**Exercise objective**
Repeat each record word for word.

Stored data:
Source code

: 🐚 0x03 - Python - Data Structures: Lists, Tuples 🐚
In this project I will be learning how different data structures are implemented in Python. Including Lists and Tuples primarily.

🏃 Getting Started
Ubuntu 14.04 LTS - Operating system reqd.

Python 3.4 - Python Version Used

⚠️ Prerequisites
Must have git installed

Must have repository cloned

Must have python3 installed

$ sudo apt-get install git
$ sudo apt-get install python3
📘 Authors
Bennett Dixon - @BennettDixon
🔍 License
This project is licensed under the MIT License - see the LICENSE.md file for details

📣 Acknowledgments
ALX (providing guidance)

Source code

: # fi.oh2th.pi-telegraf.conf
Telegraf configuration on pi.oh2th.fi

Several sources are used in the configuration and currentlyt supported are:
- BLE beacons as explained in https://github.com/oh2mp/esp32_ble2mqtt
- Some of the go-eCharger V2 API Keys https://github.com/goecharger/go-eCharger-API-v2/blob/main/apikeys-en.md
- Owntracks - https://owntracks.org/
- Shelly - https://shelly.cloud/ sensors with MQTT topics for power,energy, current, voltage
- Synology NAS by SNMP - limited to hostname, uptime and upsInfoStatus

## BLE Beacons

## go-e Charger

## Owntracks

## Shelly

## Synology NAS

**Response to the exercise**
Source code

: 🐚 0x03 - Python - Data Structures: Lists, Tuples 🐚
In this project I will be learning how different data structures are implemented in Python. Including Lists and Tuples primarily.

🏃 Getting Started
Ubuntu 14.04 LTS - Operating system reqd.

Python 3.4 - Python Version Used

⚠️ Prerequisites
Must have git installed

Must have repository cloned

Must have python3 installed

$ sudo apt-get install git
$ sudo apt-get install python3
📘 Authors
Bennett Dixon - @BennettDixon
🔍 License
This project is licensed under the MIT License - see the LICENSE.md file for details

📣 Acknowledgments
ALX (providing guidance)

Source code

: # fi.oh2th.pi-telegraf.conf
Telegraf configuration on pi.oh2th.fi

Several sources are used in the configuration and currentlyt supported are:
- BLE beacons as explained in https://github.com/oh2mp/esp32_ble2mqtt
- Some of the go-eCharger V2 API Keys https://github.com/goecharger/go-eCharger-API-v2/blob/main/apikeys-en.md
- Owntracks - https://owntracks.org/
- Shelly - https://shelly.cloud/ sensors with MQTT topics for power,energy, current, voltage
- Synology NAS by SNMP - limited to hostname, uptime and upsInfoStatus

## BLE Beacons

## go-e Charger

## Owntracks

## Shelly

## Synology NAS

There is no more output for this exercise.